Witold Henisz – University of Pennsylvania
Witold Henisz is the Deloitte & Touche professor of management in honour of Russell E. Palmer, former managing director at The Wharton School, The University of Pennsylvania. He received his Ph.D. in business and public policy from the Haas School of Business at the University of California, Berkeley, and previously received an M.A. in international relations from the Johns Hopkins School of Advanced International Studies. His research examines the impact of political hazards on international investment strategy, including efforts by multinational corporations to engage in corporate diplomacy to win the hearts and minds of external stakeholders.
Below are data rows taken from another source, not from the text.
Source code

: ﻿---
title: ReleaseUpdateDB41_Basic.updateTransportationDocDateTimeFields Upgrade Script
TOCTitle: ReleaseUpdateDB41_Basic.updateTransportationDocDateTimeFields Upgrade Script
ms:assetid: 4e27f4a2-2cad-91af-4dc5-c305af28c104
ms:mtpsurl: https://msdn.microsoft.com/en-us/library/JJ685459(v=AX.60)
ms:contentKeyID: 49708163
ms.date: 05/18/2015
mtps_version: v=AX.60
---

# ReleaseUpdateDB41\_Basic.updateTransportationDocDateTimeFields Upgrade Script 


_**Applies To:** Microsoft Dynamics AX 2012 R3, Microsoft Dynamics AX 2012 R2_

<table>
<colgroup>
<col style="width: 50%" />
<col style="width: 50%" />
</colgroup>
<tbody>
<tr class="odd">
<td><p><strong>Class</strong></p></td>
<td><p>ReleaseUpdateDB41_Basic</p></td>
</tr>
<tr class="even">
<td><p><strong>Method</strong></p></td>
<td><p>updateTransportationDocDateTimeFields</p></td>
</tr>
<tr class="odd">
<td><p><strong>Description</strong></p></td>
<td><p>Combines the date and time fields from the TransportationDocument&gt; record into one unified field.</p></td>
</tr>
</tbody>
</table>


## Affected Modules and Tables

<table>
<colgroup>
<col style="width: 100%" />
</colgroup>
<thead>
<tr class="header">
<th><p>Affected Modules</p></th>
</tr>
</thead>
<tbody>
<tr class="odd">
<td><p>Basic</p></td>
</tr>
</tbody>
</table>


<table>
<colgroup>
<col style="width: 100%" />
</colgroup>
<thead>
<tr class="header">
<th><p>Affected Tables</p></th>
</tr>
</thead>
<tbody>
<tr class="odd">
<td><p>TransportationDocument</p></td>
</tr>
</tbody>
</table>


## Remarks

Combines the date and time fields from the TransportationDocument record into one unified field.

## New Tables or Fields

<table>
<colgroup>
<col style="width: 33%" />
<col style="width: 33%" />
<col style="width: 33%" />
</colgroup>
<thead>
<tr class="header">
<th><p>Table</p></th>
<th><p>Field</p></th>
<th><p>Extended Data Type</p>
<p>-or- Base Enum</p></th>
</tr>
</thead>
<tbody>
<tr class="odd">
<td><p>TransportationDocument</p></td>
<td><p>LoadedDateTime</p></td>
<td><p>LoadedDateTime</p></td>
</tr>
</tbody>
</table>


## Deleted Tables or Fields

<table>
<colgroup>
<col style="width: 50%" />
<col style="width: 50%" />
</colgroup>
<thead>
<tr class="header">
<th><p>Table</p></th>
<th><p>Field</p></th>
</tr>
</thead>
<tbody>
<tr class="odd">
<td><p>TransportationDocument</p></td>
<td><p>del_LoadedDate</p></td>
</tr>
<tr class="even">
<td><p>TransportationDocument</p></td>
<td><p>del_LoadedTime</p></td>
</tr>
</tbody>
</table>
Dhruv Malhotra – McKinsey & Company
Dhruv Malhotra is an associate partner at McKinsey & Company. He advises corporate executives at technology and telecom companies on large strategic moves, especially mergers and acquisitions. He also leads McKinsey’s North America regulatory strategy service line. He has an MPA in economics and public policy from Princeton University and a BA in philosophy, politics and economics from Oxford.

 

Robin Nuttall – McKinsey & Company
Robin Nuttall is a partner at McKinsey & Company’s London office. He leads McKinsey’s work in regulatory and government affairs, and has served both regulators and corporates on strategy and organisation across a range of sectors and geographies including utilities (rail, post, airports, telecoms), consumer goods (food and beverage; grocery retailing), healthcare, travel (airlines, agency), and banking. Robin is the co-author with Lord Browne (former BP CEO) and Tommy Stadlen of “Connect: How companies succeed by engaging radically with society.” Robin holds an economics doctorate from Oxford, was a Henry Fellow at Harvard, and has masters and undergraduate degrees in economics from Cambridge.